I have the Rigid and realy like it....


----------



## RobertCDF (Aug 18, 2005)

I have the ridgid and would sell it to anyone. I hate it. It wont stay in square and now the bevel is jacked and I will have to take it apart just to get it to bevel. I didnt even use it very often. Now I have the makita 10" slider. MUCH better.


----------



## JumboJack (Aug 14, 2007)

RobertCDF said:


> I have the ridgid and would sell it to anyone. I hate it. It wont stay in square and now the bevel is jacked and I will have to take it apart just to get it to bevel. I didnt even use it very often. Now I have the makita 10" slider. MUCH better.

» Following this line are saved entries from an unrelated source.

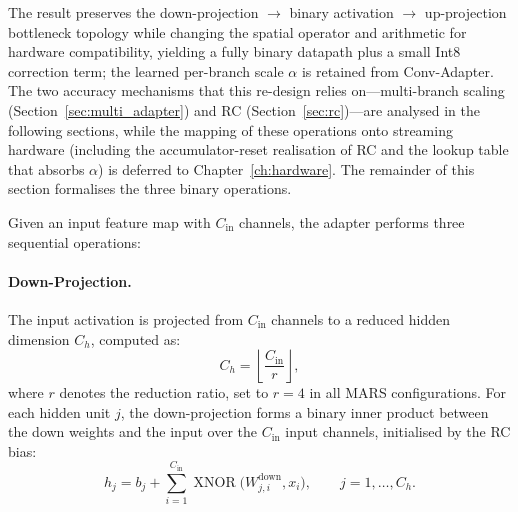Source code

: \documentclass[12pt, a4paper]{report}
\numberwithin{equation}{chapter}
\numberwithin{figure}{chapter}
\numberwithin{table}{chapter}
\numberwithin{algorithm}{chapter}
\begin{document}
The result preserves the down-projection $\to$ binary activation $\to$ up-projection bottleneck topology while changing the spatial operator and arithmetic for hardware compatibility, yielding a fully binary datapath plus a small Int8 correction term; the learned per-branch scale $\alpha$ is retained from Conv-Adapter. The two accuracy mechanisms that this re-design relies on---multi-branch scaling (Section~\ref{sec:multi_adapter}) and RC (Section~\ref{sec:rc})---are analysed in the following sections, while the mapping of these operations onto streaming hardware (including the accumulator-reset realisation of RC and the lookup table that absorbs $\alpha$) is deferred to Chapter~\ref{ch:hardware}. The remainder of this section formalises the three binary operations.

Given an input feature map with $C_{\text{in}}$ channels, the adapter performs three sequential operations:

\paragraph{Down-Projection.} The input activation is projected from $C_{\text{in}}$ channels to a reduced hidden dimension $C_h$, computed as:
\begin{equation}
C_h = \left\lfloor \frac{C_{\text{in}}}{r} \right\rfloor,
\label{eq:hidden_dim}
\end{equation}
where $r$ denotes the reduction ratio, set to $r = 4$ in all MARS configurations. For each hidden unit $j$, the down-projection forms a binary inner product between the down weights and the input over the $C_{\text{in}}$ input channels, initialised by the RC bias:
\begin{equation}
h_j = b_j + \sum_{i=1}^{C_{\text{in}}} \operatorname{XNOR}\bigl(W^{\text{down}}_{j,i}, x_i\bigr), \qquad j = 1, \ldots, C_h.
\label{eq:down_proj}
\end{equation}
\end{document}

Never had any trouble with it staying square.It is one of those tools that I just use and use and it does the job every thime.


----------



## Twiggy (Nov 22, 2007)

Definitely check out the Makita saws if you are in the market for a sliding mitre saw. I own a 10" Ridgid (non-slider) and wish I had never bought the thing. 

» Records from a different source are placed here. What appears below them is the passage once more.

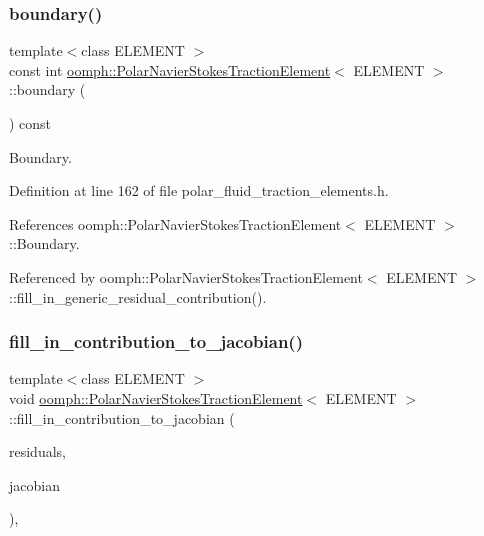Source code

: \subsubsection{\texorpdfstring{boundary()}{boundary()}}
{\footnotesize\ttfamily template$<$class E\+L\+E\+M\+E\+NT $>$ \\
const int \hyperlink{classoomph_1_1PolarNavierStokesTractionElement}{oomph\+::\+Polar\+Navier\+Stokes\+Traction\+Element}$<$ E\+L\+E\+M\+E\+NT $>$\+::boundary (\begin{DoxyParamCaption}{ }\end{DoxyParamCaption}) const\hspace{0.3cm}{\ttfamily [inline]}}



Boundary. 



Definition at line 162 of file polar\+\_\+fluid\+\_\+traction\+\_\+elements.\+h.



References oomph\+::\+Polar\+Navier\+Stokes\+Traction\+Element$<$ E\+L\+E\+M\+E\+N\+T $>$\+::\+Boundary.



Referenced by oomph\+::\+Polar\+Navier\+Stokes\+Traction\+Element$<$ E\+L\+E\+M\+E\+N\+T $>$\+::fill\+\_\+in\+\_\+generic\+\_\+residual\+\_\+contribution().

\mbox{\label{classoomph_1_1PolarNavierStokesTractionElement_a4a8aea8b8278cb407348de86309e5074}} 
\subsubsection{\texorpdfstring{fill\+\_\+in\+\_\+contribution\+\_\+to\+\_\+jacobian()}{fill\_in\_contribution\_to\_jacobian()}}
{\footnotesize\ttfamily template$<$class E\+L\+E\+M\+E\+NT $>$ \\
void \hyperlink{classoomph_1_1PolarNavierStokesTractionElement}{oomph\+::\+Polar\+Navier\+Stokes\+Traction\+Element}$<$ E\+L\+E\+M\+E\+NT $>$\+::fill\+\_\+in\+\_\+contribution\+\_\+to\+\_\+jacobian (\begin{DoxyParamCaption}\item[{\hyperlink{classoomph_1_1Vector}{Vector}$<$ double $>$ \&}]{residuals,  }\item[{\hyperlink{classoomph_1_1DenseMatrix}{Dense\+Matrix}$<$ double $>$ \&}]{jacobian }\end{DoxyParamCaption})\hspace{0.3cm}{\ttfamily [inline]}, {\ttfamily [virtual]}}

At work we use a 10" Makita sliding compound mitre saw. It is a bomb-proof workhorse of a saw. We only have to adjust it once or twice a month when the bevel stop gets knocked out of alignment. We use this saw for everything from framing (yes, framing...try it you'll never go back) right down to trim. 

We pair our saw with the Dewalt adjustable mitre saw stand. It can support like 300-400 pounds, and can cut lengths of up to 16-18' un-altered. With a little extra support for the workpiece, we've cut 24' TGI joists on that stand. I wouldn't use anything else.


----------



## jiffy (Oct 21, 2007)

I'll second the fact that my Makita 10" sliding dual bevel miter saw is a cut above the rest.


----------



## ecooke21 (Sep 21, 2004)

I currently own three of them

1. Dewalt 708
2. Rigid pos
3. Dewalt 718

Hands down the dewalts are better.. much smaller foot print also (not a real big deal) the rigid "thumb wheel" sucks ass in the cold weather.. it sticks.. I will stick with my dewalts.. Also I have heard good things about the Bosch..


----------



## dunn2500 (Dec 17, 2007)

dewalts get out of calibration too easy..........................hitachi is tougher but they have really small fences


----------



## TempestV (Feb 3, 2007)

I like the old Dewalt slider. The new one with the deep throat doesn't seem as good of quality. Makitas are good quality, but I don't like the design as much as the Dewalts.


----------



## dougchips (Apr 23, 2006)

jiffy said:


> I'll second the fact that my Makita 10" sliding dual bevel miter saw is a cut above the rest.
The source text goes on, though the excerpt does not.